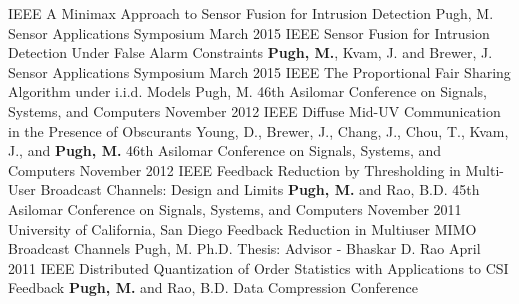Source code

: 


\begin{cventries}

\cvpublicationentry
    {IEEE}
    {A Minimax Approach to Sensor Fusion for Intrusion Detection}
    {Pugh, M.}
    {Sensor Applications Symposium}
    {March 2015}
    {}
\cvpublicationentry
    {IEEE}
    {Sensor Fusion for Intrusion Detection Under False Alarm Constraints}
    {\textbf{Pugh, M.}, Kvam, J. and Brewer, J.}
    {Sensor Applications Symposium}
    {March 2015}
    {}
\cvpublicationentry
    {IEEE}
    {The Proportional Fair Sharing Algorithm under i.i.d. Models}
    {Pugh, M.}
    {46th Asilomar Conference on Signals, Systems, and Computers}
    {November 2012}
    {}
\cvpublicationentry
    {IEEE}
    {Diffuse Mid-UV Communication in the Presence of Obscurants}
    {Young, D., Brewer, J., Chang, J., Chou, T., Kvam, J., and \textbf{Pugh, M.}}
    {46th Asilomar Conference on Signals, Systems, and Computers}
    {November 2012}
    {}
\cvpublicationentry
    {IEEE}
    {Feedback Reduction by Thresholding in Multi-User Broadcast Channels: Design and Limits}
    {\textbf{Pugh, M.} and Rao, B.D.}
    {45th Asilomar Conference on Signals, Systems, and Computers}
    {November 2011}
    {}
\cvpublicationentry
    {University of California, San Diego}
    {Feedback Reduction in Multiuser MIMO Broadcast Channels}
    {Pugh, M.}
    {Ph.D. Thesis: Advisor - Bhaskar D. Rao}
    {April 2011}
    {}
\cvpublicationentry
    {IEEE}
    {Distributed Quantization of Order Statistics with Applications to CSI Feedback}
    {\textbf{Pugh, M.} and Rao, B.D.}
    {Data Compression Conference}

\end{cventries}
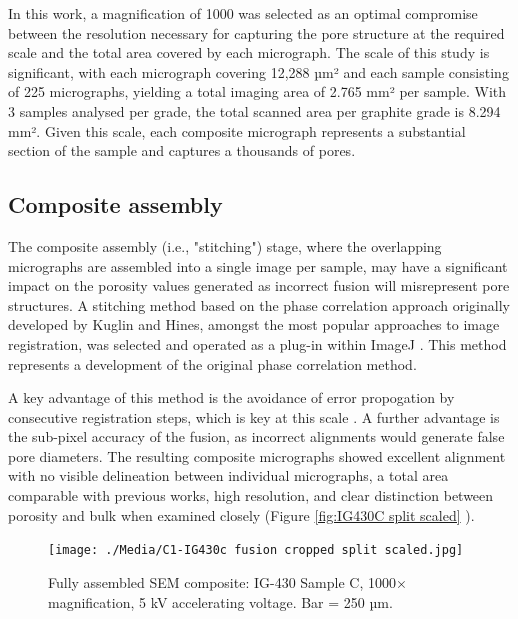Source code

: \documentclass[3p,twocolumn]{elsarticle}
\begin{document}
In this work, a magnification of 1000 was selected as an optimal compromise
between the resolution necessary for capturing the pore structure at the
required scale and the total area covered by each micrograph. The scale of this
study is significant, with each micrograph covering 12,288 µm² and each sample
consisting of 225 micrographs, yielding a total imaging area of 2.765 mm² per
sample. With 3 samples analysed per grade, the total scanned area per graphite grade is
8.294 mm². Given this scale, each composite micrograph represents a substantial
section of the sample and captures a thousands of pores.

\subsection{Composite assembly}

The composite assembly (i.e., "stitching") stage, where the overlapping
micrographs are assembled into a single image per sample, may have a significant
impact on the porosity values generated as incorrect fusion will misrepresent
pore structures. A stitching method based on the phase correlation approach
originally developed by Kuglin and Hines, amongst the most popular approaches to
image registration, was selected and operated as a plug-in within ImageJ
\citep{Kuglin1975, Preibisch2009}. This method represents a development of the
original phase correlation method\citep{Preibisch2009}.
	
A key advantage of this method is the avoidance of error propogation by
consecutive registration steps, which is key at this scale
\citep{Preibisch2009}. A further advantage is the sub-pixel accuracy of the
fusion, as incorrect alignments would generate false pore diameters. The
resulting composite micrographs showed excellent alignment with no visible
delineation between individual micrographs, a total area comparable with
previous works, high resolution, and clear distinction
between porosity and bulk when examined closely (Figure \ref{fig:IG430C split
scaled} \cite{Huang2019,Kane2011a}). 

	\begin{figure}
		\centering
		\texttt{[image: ./Media/C1-IG430c fusion cropped split scaled.jpg]}
		\caption{Fully assembled SEM composite: IG-430 Sample C, 1000×  magnification,
     5 kV accelerating voltage. Bar = 250 µm.}
		\label{fig:IG430C split scaled}
	\end{figure} 
\end{document}
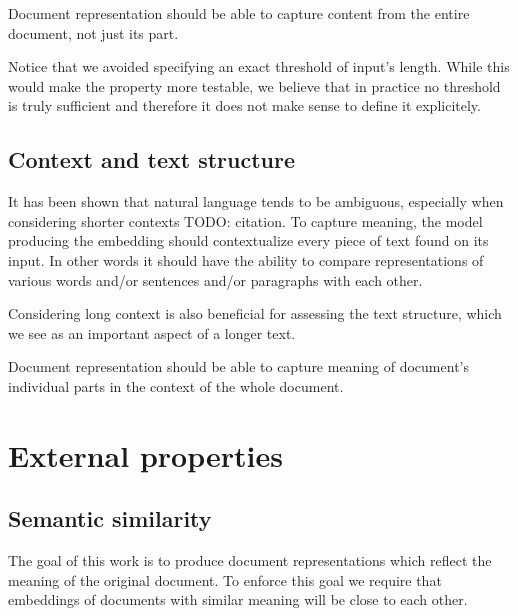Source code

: \begin{repre_prop}\label{repre_prop:long-inputs}

  Document representation should be able to capture content from the entire
  document, not just its part.

\end{repre_prop}

Notice that we avoided specifying an exact threshold of input's length. While
this would make the property more testable, we believe that in practice no
threshold is truly sufficient and therefore it does not make sense to define it
explicitely.

\subsection{Context and text structure}

It has been shown that natural language tends to be ambiguous, especially when considering
shorter contexts TODO: citation. To capture meaning, the model producing the
embedding should contextualize every piece of text found on its input. In other
words it should have the ability to compare representations of various words
and/or sentences and/or paragraphs with each other.

Considering long context is also beneficial for assessing the text structure,
which we see as an important aspect of a longer text.

\begin{repre_prop}\label{repre_prop:contextualized-inputs}

  Document representation should be able to capture meaning of document's
  individual parts in the context of the whole document.

\end{repre_prop}

\section{External properties}

\subsection{Semantic similarity}

The goal of this work is to produce document representations which reflect the
meaning of the original document. To enforce this goal we require that
embeddings of documents with similar meaning will be close to each other.

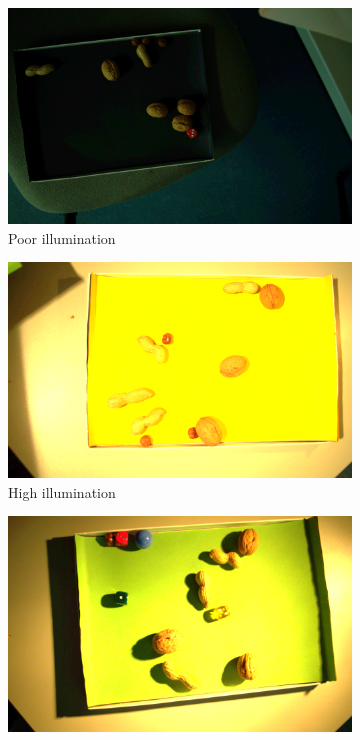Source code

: \documentclass[journal,onecolumn,12pt]{IEEEtran}
\begin{document}
\begin{figure}
	\centering
	\begin{subfigure}[b]{0.3\textwidth}
		\centering
		\includegraphics[width=\textwidth]{images/challenges/Low_illu_371.png}
		\caption{Poor illumination}
	\end{subfigure}
	\hfill
	\begin{subfigure}[b]{0.3\textwidth}  
		\centering 
		\includegraphics[width=\textwidth]{images/challenges/High_illu_336.png}
		\caption{High illumination} 
	\end{subfigure}
	\hfill
	\begin{subfigure}[b]{0.3\textwidth}  
		\centering 
		\includegraphics[width=\textwidth]{images/challenges/object_shadow_344.png}

\end{subfigure}
\end{figure}
\end{document}
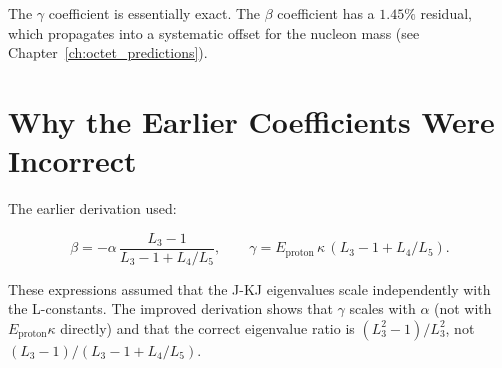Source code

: The \(\gamma\) coefficient is essentially exact.  The \(\beta\) coefficient
has a \(1.45\%\) residual, which propagates into a systematic offset for
the nucleon mass (see Chapter~\ref{ch:octet_predictions}).

\section{Why the Earlier Coefficients Were Incorrect}

The earlier derivation used:

\[
\beta = -\alpha\,\frac{L_3 - 1}{L_3 - 1 + L_4/L_5},
\qquad
\gamma = E_{\text{proton}}\,\kappa\,(L_3 - 1 + L_4/L_5).
\]

These expressions assumed that the J-KJ eigenvalues scale independently
with the L-constants.  The improved derivation shows that \(\gamma\)
scales with \(\alpha\) (not with \(E_{\text{proton}}\kappa\) directly)
and that the correct eigenvalue ratio is \((L_3^2 - 1)/L_3^2\), not
\((L_3-1)/(L_3-1+L_4/L_5)\).
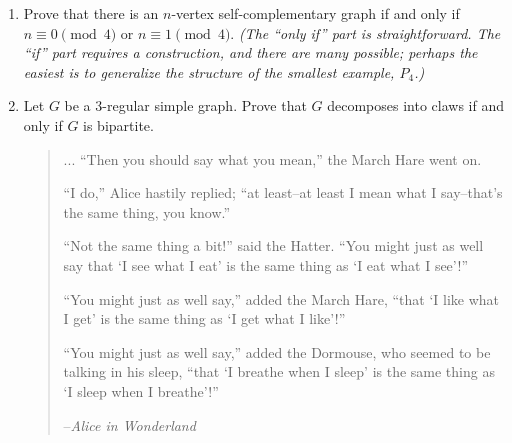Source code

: \documentclass[11pt]{amsart}
\begin{document}
\begin{enumerate}
\item Prove that there is an $n$-vertex self-complementary graph if and only if $n\equiv 0\pmod 4$ or $n\equiv1\pmod4$.  \textit{(The ``only if'' part is straightforward.  The ``if'' part requires a construction, and there are many possible; perhaps the easiest is to generalize the structure of the smallest example, $P_4$.)}

\item Let $G$ be a 3-regular simple graph.  Prove that $G$ decomposes into claws if and only if $G$ is bipartite.


\vfill
\begin{quotation}
\footnotesize
...
``Then you should say what you mean,'' the March Hare went on.

``I do,'' Alice hastily replied; ``at least--at least I mean what I say--that's the same thing, you know.''

``Not the same thing a bit!'' said the Hatter. ``You might just as well say that `I see what I eat' is the same thing as `I eat what I see'!''

``You might just as well say,'' added the March Hare, ``that `I like what I get' is the same thing as `I get what I like'!''

``You might just as well say,'' added the Dormouse, who seemed to be talking in his sleep, ``that `I breathe when I sleep' is the same thing as `I sleep when I breathe'!''

--\emph{Alice in Wonderland}
\end{quotation}
\end{enumerate}
\end{document}
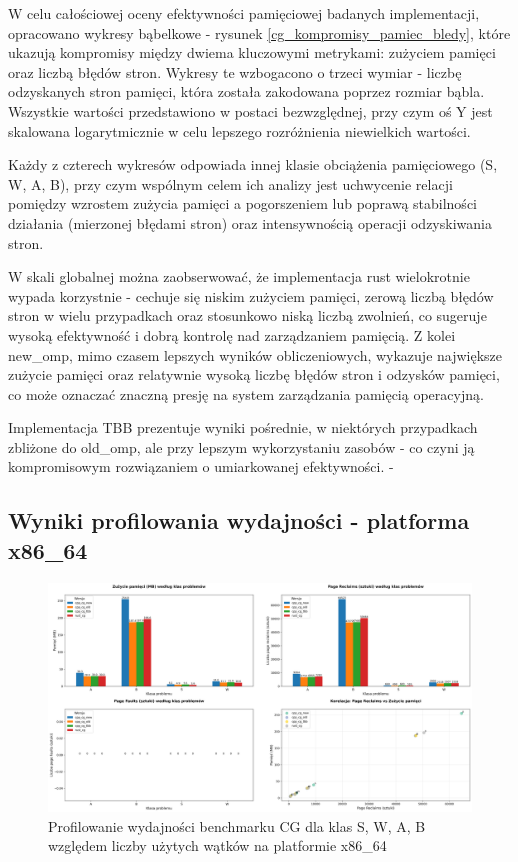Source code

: W celu całościowej oceny efektywności pamięciowej badanych implementacji, opracowano wykresy bąbelkowe - rysunek \ref{cg_kompromisy_pamiec_bledy}, które ukazują kompromisy między dwiema kluczowymi metrykami: zużyciem pamięci oraz liczbą błędów stron. Wykresy te wzbogacono o trzeci wymiar - liczbę odzyskanych stron pamięci, która została zakodowana poprzez rozmiar bąbla. Wszystkie wartości przedstawiono w postaci bezwzględnej, przy czym oś Y jest skalowana logarytmicznie w celu lepszego rozróżnienia niewielkich wartości.

Każdy z czterech wykresów odpowiada innej klasie obciążenia pamięciowego (S, W, A, B), przy czym wspólnym celem ich analizy jest uchwycenie relacji pomiędzy wzrostem zużycia pamięci a pogorszeniem lub poprawą stabilności działania (mierzonej błędami stron) oraz intensywnością operacji odzyskiwania stron.

W skali globalnej można zaobserwować, że implementacja rust wielokrotnie wypada korzystnie - cechuje się niskim zużyciem pamięci, zerową liczbą błędów stron w wielu przypadkach oraz stosunkowo niską liczbą zwolnień, co sugeruje wysoką efektywność i dobrą kontrolę nad zarządzaniem pamięcią. Z kolei new\_omp, mimo czasem lepszych wyników obliczeniowych, wykazuje największe zużycie pamięci oraz relatywnie wysoką liczbę błędów stron i odzysków pamięci, co może oznaczać znaczną presję na system zarządzania pamięcią operacyjną.

Implementacja TBB prezentuje wyniki pośrednie, w niektórych przypadkach zbliżone do old\_omp, ale przy lepszym wykorzystaniu zasobów - co czyni ją kompromisowym rozwiązaniem o umiarkowanej efektywności.
-
\subsection{Wyniki profilowania wydajności - platforma x86\_64}
\begin{figure}[H]
    \centering
    \includegraphics[width=\textwidth]{analiza/images/parallel/cg/x86/chart_01_memory_comparison.png}
    \caption{Profilowanie wydajności benchmarku CG dla klas S, W, A, B względem liczby użytych wątków na platformie x86\_64}
    \label{cg_porownanie_zuzycia_pamieci_x86_64}
\end{figure}
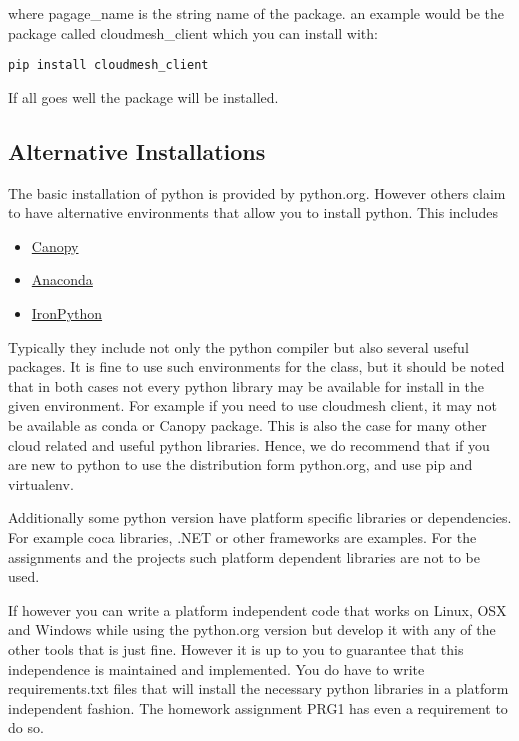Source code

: where pagage\_name is the string name of the package. an example would
be the package called cloudmesh\_client which you can install with:

\begin{verbatim}
pip install cloudmesh_client
\end{verbatim}

If all goes well the package will be installed.

\subsection{Alternative Installations}\label{alternative-installations}

The basic installation of python is provided by python.org. However
others claim to have alternative environments that allow you to install
python. This includes

\begin{itemize}
\tightlist
\item
  \href{https://store.enthought.com/downloads/\#default}{Canopy}
\item
  \href{https://www.continuum.io/downloads}{Anaconda}
\item
  \href{http://ironpython.net/}{IronPython}
\end{itemize}

Typically they include not only the python compiler but also several
useful packages. It is fine to use such environments for the class, but
it should be noted that in both cases not every python library may be
available for install in the given environment. For example if you need
to use cloudmesh client, it may not be available as conda or Canopy
package. This is also the case for many other cloud related and useful
python libraries. Hence, we do recommend that if you are new to python
to use the distribution form python.org, and use pip and virtualenv.

Additionally some python version have platform specific libraries or
dependencies. For example coca libraries, .NET or other frameworks are
examples. For the assignments and the projects such platform dependent
libraries are not to be used.

If however you can write a platform independent code that works on
Linux, OSX and Windows while using the python.org version but develop it
with any of the other tools that is just fine. However it is up to you
to guarantee that this independence is maintained and implemented. You
do have to write requirements.txt files that will install the necessary
python libraries in a platform independent fashion. The homework
assignment PRG1 has even a requirement to do so.

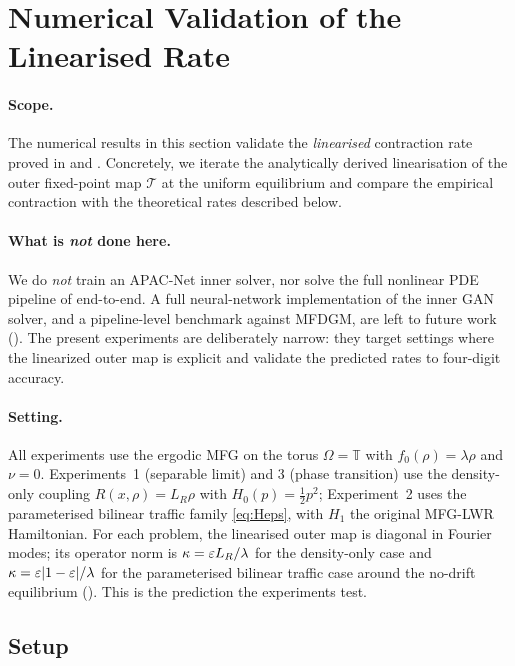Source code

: \section{Numerical Validation of the Linearised Rate}
\label{sec:experiments}

\paragraph{Scope.}
The numerical results in this section validate the \emph{linearised}
contraction rate proved in  and
.  Concretely, we iterate the analytically
derived linearisation of the outer fixed-point map $\mathcal{T}$ at the
uniform equilibrium and compare the empirical contraction with the
theoretical rates described below.

\paragraph{What is \emph{not} done here.}
We do \emph{not} train an APAC-Net inner solver, nor solve the full
nonlinear PDE pipeline of  end-to-end.  A full
neural-network implementation of the inner GAN solver, and a
pipeline-level benchmark against MFDGM, are left to future work
().  The present experiments are deliberately
narrow: they target settings where the linearized outer map is explicit
and validate the predicted rates to four-digit accuracy.

\paragraph{Setting.}
All experiments use the ergodic MFG on the torus
$\Omega = \mathbb{T}$ with $f_0(\rho) = \lambda\rho$ and $\nu = 0$.
Experiments~1 (separable limit) and 3 (phase transition) use
the density-only coupling $R(x,\rho) = L_R\rho$ with
$H_0(p) = \tfrac{1}{2}p^2$;
Experiment~2 uses the parameterised bilinear traffic family
\eqref{eq:Heps}, with $H_1$ the original MFG-LWR Hamiltonian.
For each problem, the linearised outer map is diagonal in Fourier modes;
its operator norm is $\kappa = \eps L_R/\lambda$ for the density-only
case and $\kappa = \eps|1-\eps|/\lambda$ for the parameterised bilinear
traffic case around the no-drift equilibrium ().
This is the prediction the experiments test.

\subsection{Setup}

TASK GOAL: Bring together all lines in the records where the word "between" is found.

SOLUTION TO THIS TASK:
between the resolution necessary for capturing the pore structure at the
delineation between individual micrographs, a total area comparable with
between porosity and bulk when examined closely (Figure \ref{fig:IG430C split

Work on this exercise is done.